Transcribe the data below verbatim from the line with "- [Features](#features)" to the line with "- **Firebase Authentication** (Anonymous". Include both of those lines.

──────── Information supplied ────────

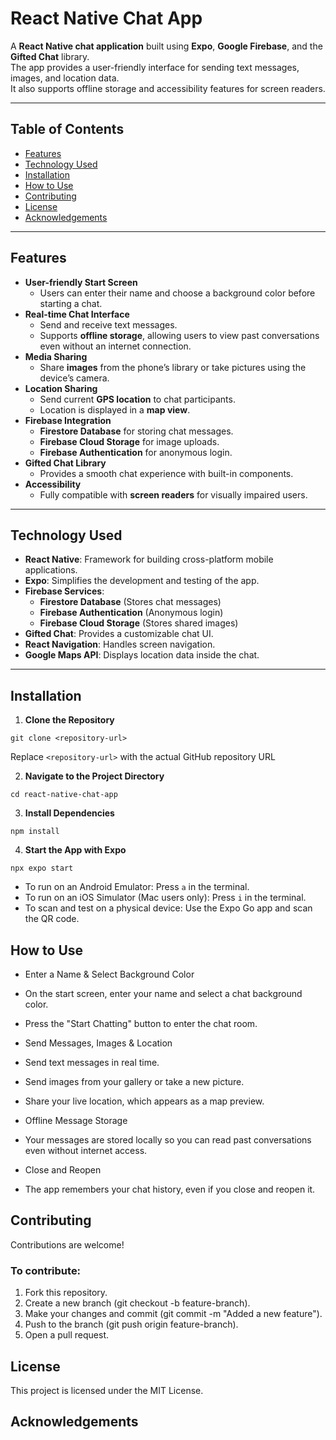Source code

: # React Native Chat App

A **React Native chat application** built using **Expo**, **Google Firebase**, and the **Gifted Chat** library.  
The app provides a user-friendly interface for sending text messages, images, and location data.  
It also supports offline storage and accessibility features for screen readers.

---

## Table of Contents

- [Features](#features)
- [Technology Used](#technology-used)
- [Installation](#installation)
- [How to Use](#how-to-use)
- [Contributing](#contributing)
- [License](#license)
- [Acknowledgements](#acknowledgements)

---

## Features

- **User-friendly Start Screen**
  - Users can enter their name and choose a background color before starting a chat.
- **Real-time Chat Interface**
  - Send and receive text messages.
  - Supports **offline storage**, allowing users to view past conversations even without an internet connection.
- **Media Sharing**
  - Share **images** from the phone’s library or take pictures using the device’s camera.
- **Location Sharing**
  - Send current **GPS location** to chat participants.
  - Location is displayed in a **map view**.
- **Firebase Integration**
  - **Firestore Database** for storing chat messages.
  - **Firebase Cloud Storage** for image uploads.
  - **Firebase Authentication** for anonymous login.
- **Gifted Chat Library**
  - Provides a smooth chat experience with built-in components.
- **Accessibility**
  - Fully compatible with **screen readers** for visually impaired users.

---

## Technology Used

- **React Native**: Framework for building cross-platform mobile applications.
- **Expo**: Simplifies the development and testing of the app.
- **Firebase Services**:
  - **Firestore Database** (Stores chat messages)
  - **Firebase Authentication** (Anonymous login)
  - **Firebase Cloud Storage** (Stores shared images)
- **Gifted Chat**: Provides a customizable chat UI.
- **React Navigation**: Handles screen navigation.
- **Google Maps API**: Displays location data inside the chat.

---

## Installation

1. **Clone the Repository**

`git clone <repository-url>`

Replace `<repository-url>` with the actual GitHub repository URL

2. **Navigate to the Project Directory**

`cd react-native-chat-app`

3. **Install Dependencies**

`npm install`

4. **Start the App with Expo**

`npx expo start`

- To run on an Android Emulator: Press `a` in the terminal.
- To run on an iOS Simulator (Mac users only): Press `i` in the terminal.
- To scan and test on a physical device: Use the Expo Go app and scan the QR code.

## How to Use

- Enter a Name & Select Background Color
- On the start screen, enter your name and select a chat background color.
- Press the "Start Chatting" button to enter the chat room.
- Send Messages, Images & Location

- Send text messages in real time.
- Send images from your gallery or take a new picture.
- Share your live location, which appears as a map preview.
- Offline Message Storage

- Your messages are stored locally so you can read past conversations even without internet access.
- Close and Reopen

- The app remembers your chat history, even if you close and reopen it.

## Contributing

Contributions are welcome!

### To contribute:

1. Fork this repository.
2. Create a new branch (git checkout -b feature-branch).
3. Make your changes and commit (git commit -m "Added a new feature").
4. Push to the branch (git push origin feature-branch).
5. Open a pull request.

## License

This project is licensed under the MIT License.

## Acknowledgements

────────

Task answer:
- [Features](#features)
- [Technology Used](#technology-used)
- [Installation](#installation)
- [How to Use](#how-to-use)
- [Contributing](#contributing)
- [License](#license)
- [Acknowledgements](#acknowledgements)

---

## Features

- **User-friendly Start Screen**
  - Users can enter their name and choose a background color before starting a chat.
- **Real-time Chat Interface**
  - Send and receive text messages.
  - Supports **offline storage**, allowing users to view past conversations even without an internet connection.
- **Media Sharing**
  - Share **images** from the phone’s library or take pictures using the device’s camera.
- **Location Sharing**
  - Send current **GPS location** to chat participants.
  - Location is displayed in a **map view**.
- **Firebase Integration**
  - **Firestore Database** for storing chat messages.
  - **Firebase Cloud Storage** for image uploads.
  - **Firebase Authentication** for anonymous login.
- **Gifted Chat Library**
  - Provides a smooth chat experience with built-in components.
- **Accessibility**
  - Fully compatible with **screen readers** for visually impaired users.

---

## Technology Used

- **React Native**: Framework for building cross-platform mobile applications.
- **Expo**: Simplifies the development and testing of the app.
- **Firebase Services**:
  - **Firestore Database** (Stores chat messages)
  - **Firebase Authentication** (Anonymous login)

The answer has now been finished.